Thursday, June 9, 2011

Lightning Storms Toward the Western Interior/West Coast Today

Color coded regions of possible showers and thunderstorms, with increasing chances in both categories from the interior and toward the west coast of the state. South Florida region less certain due to persistent high cloudiness.

CURRENT & SYNOPSIS/MODEL(S) REVIEW: Broad area of low pressure over the Caribbean and into the Gulf well analyzed this morning by model 'guidance'. Jet stream level winds around the base of the upper level area of low pressure across portions of South and South Central Florida combined with ample upper level moisture is resulting in high clouds over the region. Slow moistening of the atmosphere at all levels from south to north in the next few days. Nearly all the models are in consensus that a surface/mid-level low will form SE of Florida which will move northward east of the state.  The majority of the models are now in agreement with the GFS (which has been favored in these posts for several days), which would place this low pressure circulation well east of the state, however, there is still some debate. Either way though, the only impact if it  were to be closer to the Florida East Coast will be stronger east to northeast  winds for a 12-24 hour period and some near to onshore showers which, as of late this morning,  would occur on Saturday just about anytime. This will not be of fully ( or nearly 'any') tropical nature.

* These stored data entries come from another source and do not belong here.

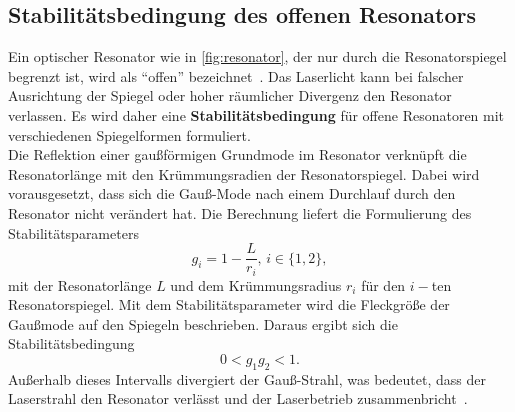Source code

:     \subsection{Stabilitätsbedingung des offenen Resonators}
    \label{subsec:stabilitaet}
    Ein optischer Resonator wie in \autoref{fig:resonator}, der nur durch die Resonatorspiegel begrenzt ist, wird als \enquote{offen} bezeichnet~\cite[165]{demtroeder_2011}.
    Das Laserlicht kann bei falscher Ausrichtung der Spiegel oder hoher räumlicher Divergenz den Resonator verlassen.
    Es wird daher eine \textbf{Stabilitätsbedingung} für offene Resonatoren mit verschiedenen Spiegelformen formuliert.\\
    Die Reflektion einer gaußförmigen Grundmode im Resonator verknüpft die Resonatorlänge mit den Krümmungsradien der Resonatorspiegel.
    Dabei wird vorausgesetzt, dass sich die Gauß-Mode nach einem Durchlauf durch den Resonator nicht verändert hat.
    Die Berechnung liefert die Formulierung des Stabilitätsparameters
    \begin{equation}
        g_i = 1- \frac{L}{r_i},\, i\in \{1,2\},
        \label{eqn:g}
    \end{equation}
    mit der Resonatorlänge $L$ und dem Krümmungsradius $r_i$ für den $i-$ten Resonatorspiegel.
    Mit dem Stabilitätsparameter wird die Fleckgröße der Gaußmode auf den Spiegeln beschrieben. 
    Daraus ergibt sich die Stabilitätsbedingung
    \begin{equation}
        0 < g_1 g_2 < 1. 
        \label{eqn:stabbed}
    \end{equation}
    Außerhalb dieses Intervalls divergiert der Gauß-Strahl, was bedeutet, dass der Laserstrahl den Resonator verlässt und der Laserbetrieb zusammenbricht~\cite[174]{demtroeder_2011}.
% 
% 
% 
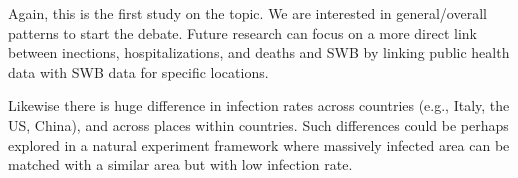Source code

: \documentclass[10pt, letterpaper]{article}
\begin{document}
\begin{spacing}{1.4}
Again, this is the first study on the topic. We are interested in
general/overall patterns to start the debate. Future research can focus on a
more direct link between inections, hospitalizations, and deaths and SWB by
linking public health data with SWB data for specific locations.


Likewise there is huge difference in infection rates across countries (e.g.,
Italy, the US, China), and across places within countries. Such differences
could be perhaps explored in a natural experiment framework where massively
infected area can be matched with a similar area but with low infection rate.











\end{spacing}
\end{document}
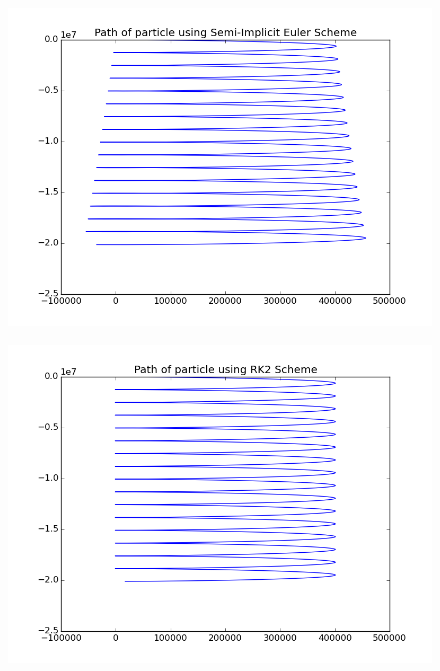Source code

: \documentclass[11pt, a4paper]{article}
\begin{document}
\begin{figure}[H]
 \centering
 \includegraphics[width = \textwidth]{q3_euler2.png}
\end{figure}
\begin{figure}[H]
 \centering
 \includegraphics[width = \textwidth]{q3_RK2.png}
\end{figure}
\end{document}
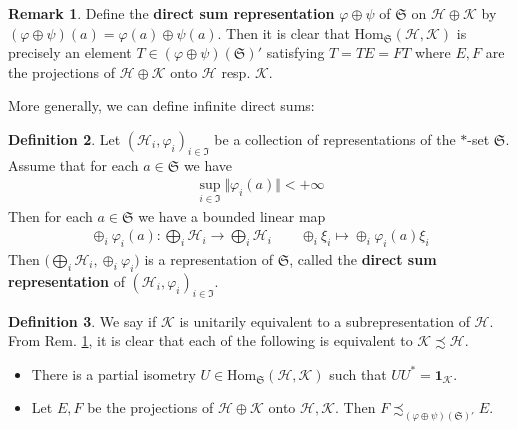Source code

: \documentclass[12pt,b5paper,notitlepage]{article}
\theoremstyle{definition}
\newtheorem{df}{Definition}[section]
\newtheorem{rem}[df]{Remark}
\theoremstyle{plain}
\newcommand{\fk}{\mathfrak}
\newcommand{\mc}{\mathcal}
\newcommand{\idt}{\mathbf{1}}
\newcommand{\Hom}{\mathrm{Hom}}
\numberwithin{equation}{section}
\begin{document}
\begin{rem}\label{lb74}
Define the \textbf{direct sum representation} $\varphi\oplus\psi$ of $\fk S$ on $\mc H\oplus\mc K$ by $(\varphi\oplus\psi)(a)=\varphi(a)\oplus\psi(a)$. Then it is clear that $\Hom_{\fk S}(\mc H,\mc K)$ is precisely an element $T\in (\varphi\oplus\psi)(\fk S)'$ satisfying $T=TE=FT$ where $E,F$ are the projections of $\mc H\oplus\mc K$ onto $\mc H$ resp. $\mc K$.
\end{rem}


More generally, we can define infinite direct sums:


\begin{df}
Let $(\mc H_i,\varphi_i)_{i\in\fk I}$ be a collection of representations of the $*$-set $\fk S$. Assume that for each $a\in\fk S$ we have
\begin{align*}
\sup_{i\in\fk I}\Vert\varphi_i(a)\Vert<+\infty
\end{align*}
Then for each $a\in\fk S$ we have a bounded linear map
\begin{align*}
\oplus_i\varphi_i(a):\bigoplus_i\mc H_i\rightarrow \bigoplus_i\mc H_i\qquad \oplus_i\xi_i\mapsto \oplus_i\varphi_i(a)\xi_i
\end{align*}
Then $\big(\bigoplus_i\mc H_i,\oplus_i\varphi_i\big)$ is a representation of $\fk S$, called the \textbf{direct sum representation} of $(\mc H_i,\varphi_i)_{i\in\fk I}$.
\end{df}




\begin{df}
We say \pmb{$\mc K\precsim\mc H$} if $\mc K$ is unitarily equivalent to a subrepresentation of $\mc H$. From Rem. \ref{lb74}, it is clear that each of the following is equivalent to $\mc K\precsim\mc H$.
\begin{itemize}
\item There is a partial isometry $U\in\Hom_{\fk S}(\mc H,\mc K)$ such that $UU^*=\idt_{\mc K}$.
\item Let $E,F$ be the projections of $\mc H\oplus\mc K$ onto $\mc H,\mc K$. Then $F\precsim_{(\varphi\oplus\psi)(\fk S)'} E$.
\end{itemize}
\end{df}
\end{document}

TODAY: East coast sea-breeze getting a mid-morning start in the easterly gradient flow. Line of some moderately towering cumulus clouds offshore the Cape area initiated some very light showers and a funnel cloud offshore the Cape which approached shore (whether  this funnel cloud touched water remains UNK (unknown). Otherwise, due to the lighter gradient flow toward the west side of the state, a west coast sea-breeze is expected to be able to form today, which could press as far east as the Western Interior.  Mid-Late afternoon thunderstorms are expected to form where  the West Coast sea-breeze and easterly gradient flow enhanced by the east coast sea breeze converge, mainly in the red area, although the region as far south as Naples could hear thunder as well based on latest visible satellite trends which show that  cirrus clouds are thinning.  Some storms could be briefly 'pulse strong' (as almost any thunderstorm can) due to some dry air entrainment  in the mid-levels. Storms would be strongest in the Tampa Bay area due to the  squirrely/swirly nature of the Bay Wind convergences  late this afternoon.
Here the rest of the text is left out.